The United States thumped China, 119-72, Tuesday night to open play in the FIBA World Championship in Brazil.
The solid defense by the victors forced China into 29 turnovers, while USA committed just eight miscues.
Katie Smith and Cheryl Ford, who helped the Detroit Shock win their second WNBA title on Saturday, didn’t let a measly thing such as their late arrival act as a barrier to the USA success.
“The best thing about USA basketball is that at all times everyone’s here to do one thing and that’s to win,” said USA coach Anne Donovan, who also coaches the Seattle Storm. “I think that for Katie and Cheryl to get her today and do what they did on the court to help us out and fit right in is a true testament to that.
“I have to say, in the perimeter, to have Katie coming off our bench, I think all of the coaches are breathing huge sighs of relief,” Donovan added.
“Where we were good, we are great now in the perimeter. And Cheryl Ford, just her presence in the post, she’s a banger. She left some bruises against China and that’s exactly what we need her to do. Both came in and did a great job not having worked with the team,” Donovan commented in a story emailed by USA Basketball, which is also at its web site.

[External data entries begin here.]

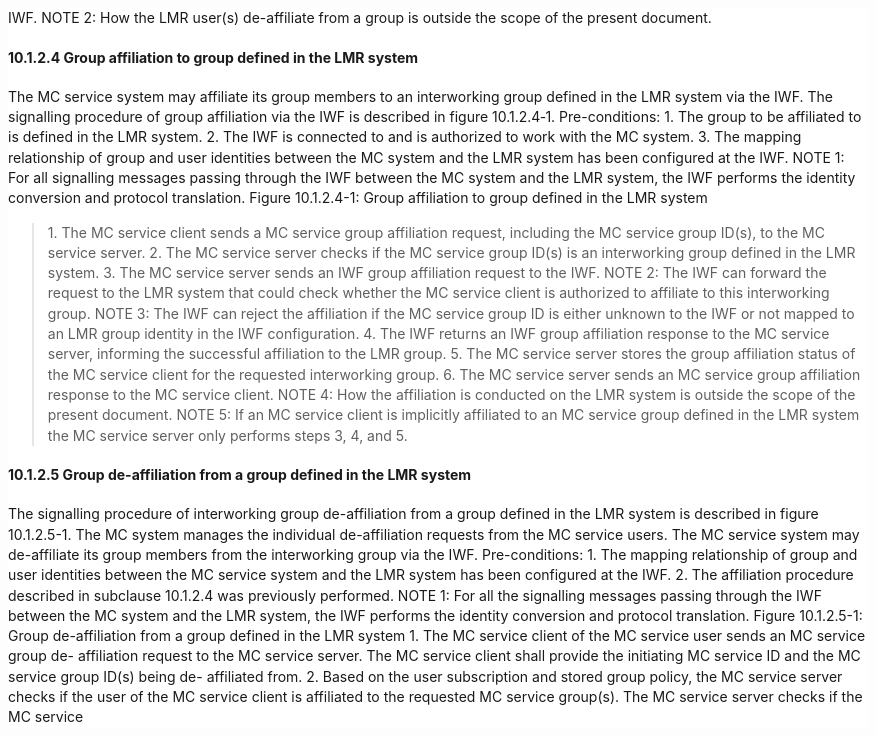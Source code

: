 IWF.
NOTE 2: How the LMR user(s) de-affiliate from a group is outside the scope of
the present document.
#### 10.1.2.4 Group affiliation to group defined in the LMR system
The MC service system may affiliate its group members to an interworking group
defined in the LMR system via the IWF.
The signalling procedure of group affiliation via the IWF is described in
figure 10.1.2.4‑1.
Pre-conditions:
1\. The group to be affiliated to is defined in the LMR system.
2\. The IWF is connected to and is authorized to work with the MC system.
3\. The mapping relationship of group and user identities between the MC
system and the LMR system has been configured at the IWF.
NOTE 1: For all signalling messages passing through the IWF between the MC
system and the LMR system, the IWF performs the identity conversion and
protocol translation.
Figure 10.1.2.4-1: Group affiliation to group defined in the LMR system
> 1\. The MC service client sends a MC service group affiliation request,
> including the MC service group ID(s), to the MC service server.
2\. The MC service server checks if the MC service group ID(s) is an
interworking group defined in the LMR system.
3\. The MC service server sends an IWF group affiliation request to the IWF.
NOTE 2: The IWF can forward the request to the LMR system that could check
whether the MC service client is authorized to affiliate to this interworking
group.
NOTE 3: The IWF can reject the affiliation if the MC service group ID is
either unknown to the IWF or not mapped to an LMR group identity in the IWF
configuration.
4\. The IWF returns an IWF group affiliation response to the MC service
server, informing the successful affiliation to the LMR group.
5\. The MC service server stores the group affiliation status of the MC
service client for the requested interworking group.
6\. The MC service server sends an MC service group affiliation response to
the MC service client.
NOTE 4: How the affiliation is conducted on the LMR system is outside the
scope of the present document.
NOTE 5: If an MC service client is implicitly affiliated to an MC service
group defined in the LMR system the MC service server only performs steps 3,
4, and 5.
#### 10.1.2.5 Group de-affiliation from a group defined in the LMR system
The signalling procedure of interworking group de-affiliation from a group
defined in the LMR system is described in figure 10.1.2.5-1.
The MC system manages the individual de-affiliation requests from the MC
service users. The MC service system may de-affiliate its group members from
the interworking group via the IWF.
Pre-conditions:
1\. The mapping relationship of group and user identities between the MC
service system and the LMR system has been configured at the IWF.
2\. The affiliation procedure described in subclause 10.1.2.4 was previously
performed.
NOTE 1: For all the signalling messages passing through the IWF between the MC
system and the LMR system, the IWF performs the identity conversion and
protocol translation.
Figure 10.1.2.5-1: Group de-affiliation from a group defined in the LMR system
1\. The MC service client of the MC service user sends an MC service group de-
affiliation request to the MC service server. The MC service client shall
provide the initiating MC service ID and the MC service group ID(s) being de-
affiliated from.
2\. Based on the user subscription and stored group policy, the MC service
server checks if the user of the MC service client is affiliated to the
requested MC service group(s). The MC service server checks if the MC service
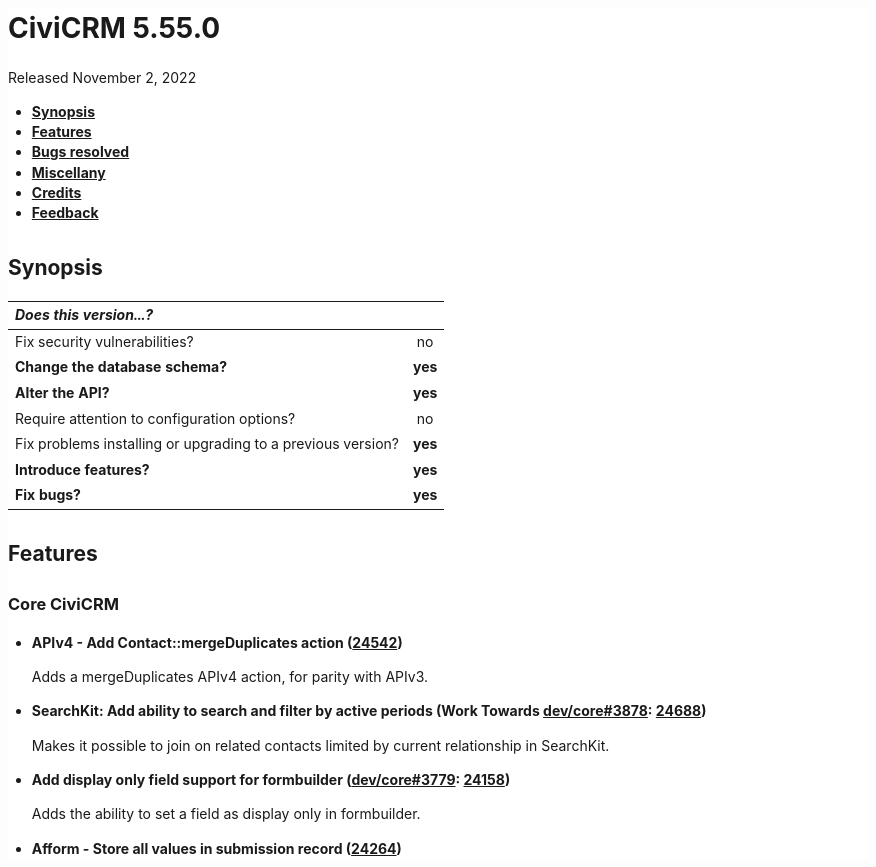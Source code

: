 # CiviCRM 5.55.0

Released November 2, 2022

- **[Synopsis](#synopsis)**
- **[Features](#features)**
- **[Bugs resolved](#bugs)**
- **[Miscellany](#misc)**
- **[Credits](#credits)**
- **[Feedback](#feedback)**

## <a name="synopsis"></a>Synopsis

| *Does this version...?*                                         |         |
|:--------------------------------------------------------------- |:-------:|
| Fix security vulnerabilities?                                   |   no    |
| **Change the database schema?**                                 | **yes** |
| **Alter the API?**                                              | **yes** |
| Require attention to configuration options?                     |   no    |
| Fix problems installing or upgrading to a previous version?     | **yes** |
| **Introduce features?**                                         | **yes** |
| **Fix bugs?**                                                   | **yes** |

## <a name="features"></a>Features

### Core CiviCRM

- **APIv4 - Add Contact::mergeDuplicates action
  ([24542](https://github.com/civicrm/civicrm-core/pull/24542))**

  Adds a mergeDuplicates APIv4 action, for parity with APIv3.

- **SearchKit: Add ability to search and filter by active periods
  (Work Towards [dev/core#3878](https://lab.civicrm.org/dev/core/-/issues/3878):
  [24688](https://github.com/civicrm/civicrm-core/pull/24688))**

  Makes it possible to join on related contacts limited by current relationship
  in SearchKit.

- **Add display only field support for formbuilder
  ([dev/core#3779](https://lab.civicrm.org/dev/core/-/issues/3779):
  [24158](https://github.com/civicrm/civicrm-core/pull/24158))**

  Adds the ability to set a field as display only in formbuilder.

- **Afform - Store all values in submission record
  ([24264](https://github.com/civicrm/civicrm-core/pull/24264))**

The USA squad on Wednesday plays Nigeria, which is being coached by the WNBA Houston Comets assistant coach Kevin Cook. The Chinese coach is former Washington Mystics coach Tom Maher.
In fact, WNBA affiliations go deep in the tournament beyond just the USA Basketball partnership where 11 of the 12 players are professionals with the league. The exception is Tennessee sophomore Candace Parker
A roster count as part of notes transmitted by the WNBA stated that 49 of 192 players from 12 of the 16 countries in the FIBA championship have played in the WNBA at some point in their careers. . (Another three players have been drafted or participated in training camp only) Furthermore, 25 of the World Championship participants played in the WNBA this past season, spanning seven countries: USA, Australia, Brazil, Canada, France, Senegal and Russia. The San Antonio Silver Stars and expansion Chicago Sky are the only two WNBA teams with no player representation in Brazil.
The Connecticut Sun Indiana Fever, Seattle Storm, Charlotte Sting, Sacramento Monarchs, New York Liberty, Los Angeles Sparks, Houston Comets, Minnesota Lynx, and Detroit Shock each have players on foreign teams.
The USA squad had representation from the Washington Mystics, Indiana Fever, Phoenix, Seattle, Houston, Minnesota, and Detroit.
In closing, the Guru is not South of the Border at the FIBA event, but we will be south of the Mason-Dixon Line Wednesday Night in College Park, Md., where the Terrapins will be showcasing their display of their first NCAA women’s basketball national championship piece of hardware and also make available players and coaches for interviews.